We all know the normal posture of the village when the dog was on its way. It played dead. In humiliated torpor it hid its human face. But on this night of sacrifice, of new nausea and defeat, the shouldered heads would not bow to receive their blows. Why? It was Andromeda, it was pride, it was beauty-was it also, perhaps, in some perverse way, the girl's championship of the little puppy? Now you could feel the low rumble of hot temper, of petulant mutiny. Among the clustered cabins, windows and even doors were thrown open, and husbands appeared, shouting and waving their arms, while the women, too, jeered and hated, trying and trying to hate the dog away.
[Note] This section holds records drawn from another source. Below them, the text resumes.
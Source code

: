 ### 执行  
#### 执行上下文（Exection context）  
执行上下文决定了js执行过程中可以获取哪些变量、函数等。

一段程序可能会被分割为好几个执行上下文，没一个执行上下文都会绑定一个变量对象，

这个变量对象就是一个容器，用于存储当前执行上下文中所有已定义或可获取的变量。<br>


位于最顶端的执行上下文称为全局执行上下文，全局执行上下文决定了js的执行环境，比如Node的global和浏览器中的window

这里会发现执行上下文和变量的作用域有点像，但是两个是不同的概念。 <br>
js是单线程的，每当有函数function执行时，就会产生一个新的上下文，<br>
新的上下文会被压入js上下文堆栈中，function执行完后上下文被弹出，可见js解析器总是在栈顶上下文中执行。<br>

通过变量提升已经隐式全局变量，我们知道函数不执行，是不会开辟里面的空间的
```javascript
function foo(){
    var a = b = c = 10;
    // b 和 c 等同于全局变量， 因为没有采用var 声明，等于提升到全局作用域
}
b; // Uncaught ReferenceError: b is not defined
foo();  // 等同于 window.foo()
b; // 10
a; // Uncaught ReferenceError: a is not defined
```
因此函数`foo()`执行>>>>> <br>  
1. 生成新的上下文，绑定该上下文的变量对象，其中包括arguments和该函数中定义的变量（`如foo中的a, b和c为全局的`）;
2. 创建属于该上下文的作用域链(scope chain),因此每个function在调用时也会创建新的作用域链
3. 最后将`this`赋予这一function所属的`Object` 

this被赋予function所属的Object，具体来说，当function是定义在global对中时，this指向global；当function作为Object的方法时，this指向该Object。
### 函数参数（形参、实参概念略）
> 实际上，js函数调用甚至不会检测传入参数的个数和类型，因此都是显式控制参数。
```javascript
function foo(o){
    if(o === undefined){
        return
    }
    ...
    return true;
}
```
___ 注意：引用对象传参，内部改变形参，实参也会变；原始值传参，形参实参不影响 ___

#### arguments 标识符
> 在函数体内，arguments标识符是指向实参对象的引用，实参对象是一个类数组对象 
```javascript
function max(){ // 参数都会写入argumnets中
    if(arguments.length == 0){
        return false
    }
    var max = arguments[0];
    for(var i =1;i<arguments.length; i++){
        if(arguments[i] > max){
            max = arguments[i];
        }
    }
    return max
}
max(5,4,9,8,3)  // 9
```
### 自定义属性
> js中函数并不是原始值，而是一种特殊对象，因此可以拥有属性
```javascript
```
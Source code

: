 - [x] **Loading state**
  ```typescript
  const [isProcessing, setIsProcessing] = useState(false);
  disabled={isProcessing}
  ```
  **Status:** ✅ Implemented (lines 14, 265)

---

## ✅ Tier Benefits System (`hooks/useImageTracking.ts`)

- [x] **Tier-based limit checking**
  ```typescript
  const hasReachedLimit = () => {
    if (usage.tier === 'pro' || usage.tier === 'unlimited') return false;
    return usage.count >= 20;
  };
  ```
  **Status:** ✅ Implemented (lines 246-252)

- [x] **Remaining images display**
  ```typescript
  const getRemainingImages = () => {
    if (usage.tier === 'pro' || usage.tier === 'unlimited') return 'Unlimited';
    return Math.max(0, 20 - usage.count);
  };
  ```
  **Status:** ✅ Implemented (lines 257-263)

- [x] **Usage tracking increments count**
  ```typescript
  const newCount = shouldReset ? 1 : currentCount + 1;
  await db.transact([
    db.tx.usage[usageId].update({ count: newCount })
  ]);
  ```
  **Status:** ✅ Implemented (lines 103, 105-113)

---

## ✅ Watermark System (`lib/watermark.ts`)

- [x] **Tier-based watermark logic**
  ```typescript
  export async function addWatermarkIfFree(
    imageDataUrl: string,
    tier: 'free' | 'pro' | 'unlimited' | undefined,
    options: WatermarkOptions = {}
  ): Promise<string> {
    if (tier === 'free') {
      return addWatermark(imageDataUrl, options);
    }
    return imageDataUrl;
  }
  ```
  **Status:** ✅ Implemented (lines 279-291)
Not that the dog seemed much abashed by this treatment. After a few stupid pauses and directionless snarls (the snarls like weary swearing), he moved on, toward the ring. Stupidly, he paused again, as some rogue cramp or seizure coursed through his system. In truth he looked far from well. His diet was surely getting to him. Yes, even the dog was capable of deteriorating on such a regime: these days he wasn't so friendly with his own emanations, and could deck himself with a single burp… He came to the edge of the circle. With scarlet eyes he peered down through the distorted air-and saw a figure, ready at the stake. He grunted, and started down the track: this was good, this was more like it, this was the way things were supposed to be run. Halfway down he looked up and saw the emboldened villagers gathered at the crater's rim, all around him, full of noise and gesture. What's the big deal? the dog seemed to wonder, and turned, and stared down through the tips of the flames to inspect the sacrifice, confident that he would find the usual knucklewalker or nervously yawning throwback tethered to the post. When he saw the little brown limbs, writhing (as indeed everything was writhing down there), the dog's stomach thumped and rumbled, and a pint or two of smoking saliva slopped from his mouth. Slowly now, with anticipation, with due reverence, the dog moved down the curling track.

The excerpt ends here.